なぜかラガリアスと共闘するような立ち位置で出て来た八咫烏だが、無理じゃね?

ラガリアスはお前らより遥かに強いぞ?

横に立ってるとか不可能だと思うんだが。


塔ちゃん:詩織とレファは下がれ。フランは一応、八咫烏が向かってこれたら対応してくれ。


「なによ、リッチ!私たちも戦うわよ!?」

師匠せんせい!私も八咫烏の相手くらいなら」


:強敵にあいまみえる師匠と弟子の図

:貴様らには力が足りぬ。控えよ!

:お前が控えろよwww

塔ちゃん:あのラガリアスってやつは多分相当強いから、その横で人間が戦うとか無理だと思うんだよな。

:えっ?そっち?

:八咫烏の黒田、やる気満々っぽいですけど?


「リッチよ!遊んでないで抗うがいい。これが私の力だぁああぁぁああああああああ!!!!!!!」

やばい、まだ2人を下げてない。

俺は転移でレファと詩織を抱えて、ちょっといけないところを触りつつ転移で後退させる。

そして、力の解放程度でフランがやられたりはしないだろうが、再度転移してフランを守れる位置に戻った。

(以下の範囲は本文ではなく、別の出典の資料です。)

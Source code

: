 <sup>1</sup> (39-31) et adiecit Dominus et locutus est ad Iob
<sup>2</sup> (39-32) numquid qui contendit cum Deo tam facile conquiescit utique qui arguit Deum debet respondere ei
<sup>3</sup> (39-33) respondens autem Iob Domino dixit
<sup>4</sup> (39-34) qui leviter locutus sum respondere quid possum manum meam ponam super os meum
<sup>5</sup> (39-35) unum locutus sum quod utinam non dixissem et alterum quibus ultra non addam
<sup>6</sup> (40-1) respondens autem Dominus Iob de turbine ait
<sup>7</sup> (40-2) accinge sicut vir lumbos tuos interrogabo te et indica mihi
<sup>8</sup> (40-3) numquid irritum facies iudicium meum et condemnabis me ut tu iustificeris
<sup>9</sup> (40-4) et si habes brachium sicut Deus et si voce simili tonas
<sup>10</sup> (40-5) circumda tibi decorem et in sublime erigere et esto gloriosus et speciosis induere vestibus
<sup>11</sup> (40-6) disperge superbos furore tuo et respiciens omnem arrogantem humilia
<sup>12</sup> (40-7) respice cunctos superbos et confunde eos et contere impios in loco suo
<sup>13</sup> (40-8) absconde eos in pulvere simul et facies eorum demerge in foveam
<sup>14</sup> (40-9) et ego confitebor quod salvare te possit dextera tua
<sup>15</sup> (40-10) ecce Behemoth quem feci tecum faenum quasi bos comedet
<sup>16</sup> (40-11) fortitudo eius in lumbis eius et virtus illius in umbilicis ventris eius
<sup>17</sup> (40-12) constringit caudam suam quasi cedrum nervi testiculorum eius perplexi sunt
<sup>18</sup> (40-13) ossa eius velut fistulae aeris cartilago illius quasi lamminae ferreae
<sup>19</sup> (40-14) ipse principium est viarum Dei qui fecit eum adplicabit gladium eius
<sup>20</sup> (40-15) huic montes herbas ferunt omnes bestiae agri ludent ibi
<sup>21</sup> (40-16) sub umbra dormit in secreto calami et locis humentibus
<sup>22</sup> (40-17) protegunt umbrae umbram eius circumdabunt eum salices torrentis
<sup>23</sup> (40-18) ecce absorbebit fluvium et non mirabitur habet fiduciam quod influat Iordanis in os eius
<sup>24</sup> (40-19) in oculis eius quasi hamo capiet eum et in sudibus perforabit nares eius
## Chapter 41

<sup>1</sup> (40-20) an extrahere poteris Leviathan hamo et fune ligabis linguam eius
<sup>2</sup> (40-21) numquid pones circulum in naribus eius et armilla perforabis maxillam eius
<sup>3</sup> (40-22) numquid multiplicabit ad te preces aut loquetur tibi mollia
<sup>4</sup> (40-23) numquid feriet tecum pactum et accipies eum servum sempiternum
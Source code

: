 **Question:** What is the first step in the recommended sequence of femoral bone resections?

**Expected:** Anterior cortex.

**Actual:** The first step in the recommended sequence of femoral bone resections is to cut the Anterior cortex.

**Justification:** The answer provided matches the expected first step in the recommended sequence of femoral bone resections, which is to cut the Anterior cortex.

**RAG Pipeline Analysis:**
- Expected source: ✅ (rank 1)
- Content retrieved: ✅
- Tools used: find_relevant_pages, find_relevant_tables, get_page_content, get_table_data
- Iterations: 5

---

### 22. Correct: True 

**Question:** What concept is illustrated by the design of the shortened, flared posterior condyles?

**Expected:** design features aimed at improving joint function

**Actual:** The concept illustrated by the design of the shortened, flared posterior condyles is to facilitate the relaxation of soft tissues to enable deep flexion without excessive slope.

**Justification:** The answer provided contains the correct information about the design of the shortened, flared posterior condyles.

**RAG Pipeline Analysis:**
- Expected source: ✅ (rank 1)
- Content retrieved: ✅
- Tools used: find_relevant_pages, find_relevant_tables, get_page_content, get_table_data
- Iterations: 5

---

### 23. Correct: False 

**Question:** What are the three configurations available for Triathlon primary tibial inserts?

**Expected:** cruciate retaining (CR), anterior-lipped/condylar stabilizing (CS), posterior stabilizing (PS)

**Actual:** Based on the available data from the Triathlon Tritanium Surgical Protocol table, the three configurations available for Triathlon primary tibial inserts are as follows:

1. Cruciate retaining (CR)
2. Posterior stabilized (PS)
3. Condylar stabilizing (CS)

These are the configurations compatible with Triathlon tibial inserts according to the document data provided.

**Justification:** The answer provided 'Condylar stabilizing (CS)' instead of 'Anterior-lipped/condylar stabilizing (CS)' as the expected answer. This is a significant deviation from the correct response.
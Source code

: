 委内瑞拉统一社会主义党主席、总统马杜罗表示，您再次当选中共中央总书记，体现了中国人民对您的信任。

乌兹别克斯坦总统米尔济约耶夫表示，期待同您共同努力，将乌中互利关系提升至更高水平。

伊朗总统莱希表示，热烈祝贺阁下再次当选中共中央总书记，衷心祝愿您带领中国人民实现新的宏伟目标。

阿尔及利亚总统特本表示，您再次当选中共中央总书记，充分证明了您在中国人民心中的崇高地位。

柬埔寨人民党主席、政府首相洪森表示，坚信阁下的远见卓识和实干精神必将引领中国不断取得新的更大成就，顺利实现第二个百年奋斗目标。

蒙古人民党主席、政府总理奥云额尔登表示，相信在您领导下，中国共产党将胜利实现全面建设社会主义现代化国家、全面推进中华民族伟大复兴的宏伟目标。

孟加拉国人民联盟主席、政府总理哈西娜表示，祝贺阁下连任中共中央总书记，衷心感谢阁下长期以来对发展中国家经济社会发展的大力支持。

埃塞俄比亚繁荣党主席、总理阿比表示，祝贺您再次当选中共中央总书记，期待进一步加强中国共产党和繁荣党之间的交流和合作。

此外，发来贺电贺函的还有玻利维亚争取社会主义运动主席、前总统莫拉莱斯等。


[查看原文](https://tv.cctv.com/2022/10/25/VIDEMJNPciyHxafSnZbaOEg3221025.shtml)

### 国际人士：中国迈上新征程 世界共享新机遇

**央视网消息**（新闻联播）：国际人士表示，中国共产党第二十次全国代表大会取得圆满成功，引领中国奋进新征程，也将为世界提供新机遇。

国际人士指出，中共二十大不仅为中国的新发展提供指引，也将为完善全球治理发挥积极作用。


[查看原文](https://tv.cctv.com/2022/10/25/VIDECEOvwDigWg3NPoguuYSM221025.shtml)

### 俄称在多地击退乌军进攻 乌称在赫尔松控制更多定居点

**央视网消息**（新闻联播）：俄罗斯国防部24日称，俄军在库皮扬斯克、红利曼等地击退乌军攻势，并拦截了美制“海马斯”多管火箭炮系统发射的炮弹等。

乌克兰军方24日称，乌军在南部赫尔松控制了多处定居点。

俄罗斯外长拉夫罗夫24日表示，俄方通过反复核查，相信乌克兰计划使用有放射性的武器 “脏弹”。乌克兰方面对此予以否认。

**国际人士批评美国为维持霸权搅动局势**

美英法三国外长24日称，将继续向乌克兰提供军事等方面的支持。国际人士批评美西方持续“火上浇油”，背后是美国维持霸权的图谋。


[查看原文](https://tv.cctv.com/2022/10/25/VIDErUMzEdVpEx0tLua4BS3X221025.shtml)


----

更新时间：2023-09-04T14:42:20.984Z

:おぉ、なんかラガリアスってやつのまわりに黒い魔力が集まってるな

:ボス感あるなぁ

:みんなあんまり気付いてないと思うけど、今詩織ちゃんとレファちゃん運んでるときにリッチ君がタッチしました!

:リッチ君、こんなときまでキミは!!?

:リッチのエッチ発動!これは勝ったな!!!

:まだ何もしてねぇよ!

レファ:どさくさに紛れて何してんのよ、くそリッチ!!!!

:怒るレファちゃんと赤くなる詩織ちゃんウマウマ

 

くっ、気付いてもそこは黙っててほしい。

でもやっぱりな。人間が横で戦うのは無理だ。


:どうでもいいけど八咫烏の連中、全員吹っ飛んでったぜ?

:倉庫は無事なのがまたウケるwww

:あのモンスターにとって、必要なアイテムが置いてある倉庫>>>>八咫烏wwww

:一応、黒田だけは配信の隅っこに……ほら、あそこ。あそこでなんとか耐えてるな。

:【悲報】いきって登場した八咫烏。共闘するはずのモンスターの力に耐えきれず全員場外!!!

:やめろ、笑わせるなwwwwww


「フハハハハ。喰らえ、アトミックボム!!!」

「※□(光線ラジウス)!」

魔力を変化させて爆弾のようなものを複数投げつけて来たから、全てレーザーのような光の魔法で撃ち落として爆発させる。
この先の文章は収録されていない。